2. The Apostle Paul gives instruction to the local church as to how to observe the Lord's Table in First Corinthians chapter eleven. These instructions were not given to or intended for individuals who had divorced themselves from the local visible church to go and do their own thing.
3. Participation in the Lord's Table is contingent upon examining ourselves. (1 Cor 11) If one sins against God by purposely walking away from attendance and faithfulness to the local, visible church, then how can they go to the Communion table with "clean hands and a pure heart." (Ps. 24:3-4) Confession of known sin must take place before participation.
4. The references in Acts to "breaking of bread" from house to house (Acts 2:42,46) does not give license to loose knit groups of random people who want to partake in Communion while avoiding the local church. First, good scholars cannot conclude whether these verses refer to partaking in communion or simply eating a common meal. Second, there was no church building big enough to hold this new congregation at Jerusalem. They met in house gatherings. Even if the verses referred to communion, we would still have to face the facts that this was an organized church with set doctrine, leadership, and discipline.
5. Nowhere in Scripture do we have modeled for us the idea of one man going to another and offering communion. In fact, Scripture models the opposite. Communion was always a church body thing. That is the example of the Last Supper - everyone gathered together. The idea of the roving minister offering individual communion came from the Catholic doctrine that says that Communion is part of one's salvation. This is not the Bible's teaching.

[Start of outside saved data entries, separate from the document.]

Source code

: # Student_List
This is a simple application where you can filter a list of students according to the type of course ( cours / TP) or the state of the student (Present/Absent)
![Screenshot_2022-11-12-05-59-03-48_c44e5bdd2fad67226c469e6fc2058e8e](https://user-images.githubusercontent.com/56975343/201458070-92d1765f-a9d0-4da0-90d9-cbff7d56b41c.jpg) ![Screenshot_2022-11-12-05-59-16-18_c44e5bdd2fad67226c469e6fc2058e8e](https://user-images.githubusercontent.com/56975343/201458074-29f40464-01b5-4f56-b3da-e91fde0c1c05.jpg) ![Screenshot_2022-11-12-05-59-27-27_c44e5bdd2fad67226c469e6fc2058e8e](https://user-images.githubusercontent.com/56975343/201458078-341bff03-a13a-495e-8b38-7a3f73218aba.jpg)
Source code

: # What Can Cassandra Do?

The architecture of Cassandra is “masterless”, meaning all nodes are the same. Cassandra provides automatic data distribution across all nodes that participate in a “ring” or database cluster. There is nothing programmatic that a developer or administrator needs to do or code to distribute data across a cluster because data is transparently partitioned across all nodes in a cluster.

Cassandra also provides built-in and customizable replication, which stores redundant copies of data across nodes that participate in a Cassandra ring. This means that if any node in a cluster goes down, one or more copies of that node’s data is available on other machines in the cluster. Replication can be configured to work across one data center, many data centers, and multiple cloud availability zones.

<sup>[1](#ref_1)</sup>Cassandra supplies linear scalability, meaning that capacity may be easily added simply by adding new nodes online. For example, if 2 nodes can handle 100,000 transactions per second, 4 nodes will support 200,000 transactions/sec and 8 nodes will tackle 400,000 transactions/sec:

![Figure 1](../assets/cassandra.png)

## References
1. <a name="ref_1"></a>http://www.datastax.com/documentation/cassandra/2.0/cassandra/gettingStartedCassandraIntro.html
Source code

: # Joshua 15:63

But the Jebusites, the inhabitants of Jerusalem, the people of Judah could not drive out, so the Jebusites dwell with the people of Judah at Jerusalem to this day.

The conclusion in this matter is as simple as the model of Scripture itself. Jesus gave Communion to the Apostles, the foundation of the local, visible, organized local church. Communion then, is under the purview of the local church, and is to be observed by and in the local body. Paul gave instructions for communion to be carried out by that local assembly. No where do we find instructions for communion outside of the local church. Communion then is to be practiced in and by the local, visible, organized assembly when it is gathered together in the name of Jesus.
Saturday, January 5, 2013
First Mention: The first mention we have in the New Testament of the practice of baptism was in Matthew chapter three. In this chapter John the Baptist is baptizing his converts and Jesus comes along and asks John to baptize Him. What do we learn here? Well, if we look at it we learn that John the Baptist was before the church, so the question we are considering does not apply. Also we realize from John 1:6 that John the Baptist derived his authority to baptize directly from God.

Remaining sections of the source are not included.